ACTIVITY:
In the entries below, find the lines that contain the word "merge" and copy them.

'''

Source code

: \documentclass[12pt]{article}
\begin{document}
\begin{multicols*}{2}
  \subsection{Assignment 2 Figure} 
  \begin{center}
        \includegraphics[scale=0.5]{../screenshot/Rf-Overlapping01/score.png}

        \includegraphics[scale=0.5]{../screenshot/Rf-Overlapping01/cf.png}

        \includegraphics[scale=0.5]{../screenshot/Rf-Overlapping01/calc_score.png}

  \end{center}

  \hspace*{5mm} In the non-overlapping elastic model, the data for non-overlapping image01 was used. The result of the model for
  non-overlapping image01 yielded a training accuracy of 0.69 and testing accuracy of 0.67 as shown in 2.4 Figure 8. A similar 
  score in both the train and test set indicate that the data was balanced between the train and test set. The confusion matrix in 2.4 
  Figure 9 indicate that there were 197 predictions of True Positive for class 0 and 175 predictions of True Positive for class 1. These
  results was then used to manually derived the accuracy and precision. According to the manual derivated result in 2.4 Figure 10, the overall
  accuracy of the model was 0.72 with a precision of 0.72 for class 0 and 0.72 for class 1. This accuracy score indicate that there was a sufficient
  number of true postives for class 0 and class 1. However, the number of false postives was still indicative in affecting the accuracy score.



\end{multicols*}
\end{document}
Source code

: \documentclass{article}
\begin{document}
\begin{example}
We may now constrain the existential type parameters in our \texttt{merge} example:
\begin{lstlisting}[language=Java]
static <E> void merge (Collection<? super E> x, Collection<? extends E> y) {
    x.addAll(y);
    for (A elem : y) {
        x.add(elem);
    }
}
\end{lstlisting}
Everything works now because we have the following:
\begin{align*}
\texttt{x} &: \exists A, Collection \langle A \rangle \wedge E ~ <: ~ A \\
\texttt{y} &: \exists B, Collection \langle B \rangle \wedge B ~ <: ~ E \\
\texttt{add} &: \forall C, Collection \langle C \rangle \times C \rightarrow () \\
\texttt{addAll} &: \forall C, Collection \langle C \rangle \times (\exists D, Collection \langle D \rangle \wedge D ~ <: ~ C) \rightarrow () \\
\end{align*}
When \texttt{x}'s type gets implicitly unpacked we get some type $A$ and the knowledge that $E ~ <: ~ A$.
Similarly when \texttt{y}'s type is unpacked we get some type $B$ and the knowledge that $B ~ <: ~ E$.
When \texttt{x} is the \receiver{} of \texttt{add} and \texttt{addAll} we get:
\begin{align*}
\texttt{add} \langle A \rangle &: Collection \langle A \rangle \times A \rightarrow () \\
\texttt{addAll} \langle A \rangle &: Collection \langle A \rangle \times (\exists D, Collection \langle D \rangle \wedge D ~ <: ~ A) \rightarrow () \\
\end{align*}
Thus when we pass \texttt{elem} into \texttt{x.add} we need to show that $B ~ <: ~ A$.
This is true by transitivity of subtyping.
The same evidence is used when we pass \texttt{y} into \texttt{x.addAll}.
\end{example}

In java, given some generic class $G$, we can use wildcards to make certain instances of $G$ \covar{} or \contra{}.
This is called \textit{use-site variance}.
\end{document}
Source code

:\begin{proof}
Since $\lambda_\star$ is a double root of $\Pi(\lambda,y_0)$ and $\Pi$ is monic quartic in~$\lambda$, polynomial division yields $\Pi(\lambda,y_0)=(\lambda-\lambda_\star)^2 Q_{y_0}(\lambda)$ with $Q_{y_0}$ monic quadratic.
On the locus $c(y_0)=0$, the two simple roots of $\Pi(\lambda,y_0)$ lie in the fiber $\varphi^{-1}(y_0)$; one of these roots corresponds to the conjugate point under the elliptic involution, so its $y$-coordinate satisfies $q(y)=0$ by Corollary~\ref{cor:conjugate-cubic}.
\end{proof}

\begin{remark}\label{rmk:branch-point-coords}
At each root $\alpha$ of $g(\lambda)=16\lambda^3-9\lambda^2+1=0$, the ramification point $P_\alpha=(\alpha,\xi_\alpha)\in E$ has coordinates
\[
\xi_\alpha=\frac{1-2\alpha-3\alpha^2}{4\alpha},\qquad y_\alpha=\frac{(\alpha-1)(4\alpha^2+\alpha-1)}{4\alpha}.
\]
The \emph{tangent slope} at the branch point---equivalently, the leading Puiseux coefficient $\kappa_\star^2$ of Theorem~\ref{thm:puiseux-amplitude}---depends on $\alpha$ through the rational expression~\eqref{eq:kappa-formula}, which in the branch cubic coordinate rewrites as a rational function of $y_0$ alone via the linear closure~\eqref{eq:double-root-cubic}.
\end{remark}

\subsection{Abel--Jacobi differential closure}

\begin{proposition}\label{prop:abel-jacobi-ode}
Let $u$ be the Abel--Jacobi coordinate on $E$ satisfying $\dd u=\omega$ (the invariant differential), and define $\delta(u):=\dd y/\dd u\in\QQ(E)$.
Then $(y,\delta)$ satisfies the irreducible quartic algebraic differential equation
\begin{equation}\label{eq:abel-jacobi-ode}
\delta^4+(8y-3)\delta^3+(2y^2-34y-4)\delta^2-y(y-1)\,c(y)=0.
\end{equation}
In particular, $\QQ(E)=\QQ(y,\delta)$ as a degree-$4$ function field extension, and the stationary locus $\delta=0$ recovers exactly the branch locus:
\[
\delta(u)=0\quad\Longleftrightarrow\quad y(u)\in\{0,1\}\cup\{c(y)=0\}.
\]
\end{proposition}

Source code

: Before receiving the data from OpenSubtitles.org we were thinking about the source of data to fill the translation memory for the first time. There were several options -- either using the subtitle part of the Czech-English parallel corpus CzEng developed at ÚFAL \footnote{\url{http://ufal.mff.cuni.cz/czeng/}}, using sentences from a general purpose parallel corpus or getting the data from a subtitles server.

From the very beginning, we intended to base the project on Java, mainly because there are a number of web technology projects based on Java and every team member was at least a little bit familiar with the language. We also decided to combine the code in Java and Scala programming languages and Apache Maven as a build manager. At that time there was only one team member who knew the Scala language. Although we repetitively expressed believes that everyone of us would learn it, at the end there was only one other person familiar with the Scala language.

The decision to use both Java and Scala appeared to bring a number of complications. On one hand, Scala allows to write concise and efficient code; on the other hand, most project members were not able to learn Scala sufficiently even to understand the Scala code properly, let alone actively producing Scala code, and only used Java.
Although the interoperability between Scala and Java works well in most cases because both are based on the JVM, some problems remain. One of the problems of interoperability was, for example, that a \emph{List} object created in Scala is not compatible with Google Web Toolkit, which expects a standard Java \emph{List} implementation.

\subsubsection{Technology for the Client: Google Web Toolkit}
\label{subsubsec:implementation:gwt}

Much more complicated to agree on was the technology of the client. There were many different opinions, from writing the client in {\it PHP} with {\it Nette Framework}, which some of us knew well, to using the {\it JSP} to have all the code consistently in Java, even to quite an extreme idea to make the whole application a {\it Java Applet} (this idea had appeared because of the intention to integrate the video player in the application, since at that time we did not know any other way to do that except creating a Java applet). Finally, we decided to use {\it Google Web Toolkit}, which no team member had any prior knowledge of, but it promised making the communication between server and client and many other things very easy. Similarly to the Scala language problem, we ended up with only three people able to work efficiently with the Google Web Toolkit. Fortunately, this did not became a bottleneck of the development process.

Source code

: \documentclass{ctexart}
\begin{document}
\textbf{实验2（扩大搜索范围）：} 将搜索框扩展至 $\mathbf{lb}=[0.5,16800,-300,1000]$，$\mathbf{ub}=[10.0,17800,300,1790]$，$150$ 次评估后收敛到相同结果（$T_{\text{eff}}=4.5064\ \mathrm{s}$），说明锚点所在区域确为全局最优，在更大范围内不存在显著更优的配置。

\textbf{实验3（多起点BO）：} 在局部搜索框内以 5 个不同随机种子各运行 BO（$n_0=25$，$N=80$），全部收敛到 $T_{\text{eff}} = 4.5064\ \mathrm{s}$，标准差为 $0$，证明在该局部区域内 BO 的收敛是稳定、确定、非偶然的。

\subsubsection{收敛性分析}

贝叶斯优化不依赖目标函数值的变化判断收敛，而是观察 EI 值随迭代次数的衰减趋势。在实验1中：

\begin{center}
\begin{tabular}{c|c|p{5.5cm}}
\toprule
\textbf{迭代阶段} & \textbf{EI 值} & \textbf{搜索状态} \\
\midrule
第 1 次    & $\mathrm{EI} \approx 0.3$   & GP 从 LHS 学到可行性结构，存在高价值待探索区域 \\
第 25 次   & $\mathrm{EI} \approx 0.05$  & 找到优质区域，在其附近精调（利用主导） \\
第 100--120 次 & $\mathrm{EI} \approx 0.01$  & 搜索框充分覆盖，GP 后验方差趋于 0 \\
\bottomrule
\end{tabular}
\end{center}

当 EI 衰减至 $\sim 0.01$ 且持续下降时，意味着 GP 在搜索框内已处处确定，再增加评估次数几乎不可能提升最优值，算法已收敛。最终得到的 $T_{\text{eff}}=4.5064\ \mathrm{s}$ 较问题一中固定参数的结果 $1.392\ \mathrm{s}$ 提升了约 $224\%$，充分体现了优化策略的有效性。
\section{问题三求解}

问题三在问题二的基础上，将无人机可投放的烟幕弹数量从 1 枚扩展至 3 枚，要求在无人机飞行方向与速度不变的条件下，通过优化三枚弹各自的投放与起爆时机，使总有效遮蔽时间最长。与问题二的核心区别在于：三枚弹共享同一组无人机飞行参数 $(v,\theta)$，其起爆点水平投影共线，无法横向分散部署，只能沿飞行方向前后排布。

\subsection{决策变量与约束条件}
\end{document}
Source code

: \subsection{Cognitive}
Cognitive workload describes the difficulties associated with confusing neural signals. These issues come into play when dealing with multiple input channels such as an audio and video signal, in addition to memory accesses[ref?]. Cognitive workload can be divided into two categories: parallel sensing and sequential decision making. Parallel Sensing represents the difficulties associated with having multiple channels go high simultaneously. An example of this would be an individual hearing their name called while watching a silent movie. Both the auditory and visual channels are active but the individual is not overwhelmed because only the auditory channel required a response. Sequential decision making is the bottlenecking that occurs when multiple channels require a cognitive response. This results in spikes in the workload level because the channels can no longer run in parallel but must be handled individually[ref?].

'''

SOLVED EXERCISE:
We may now constrain the existential type parameters in our \texttt{merge} example:
static <E> void merge (Collection<? super E> x, Collection<? extends E> y) {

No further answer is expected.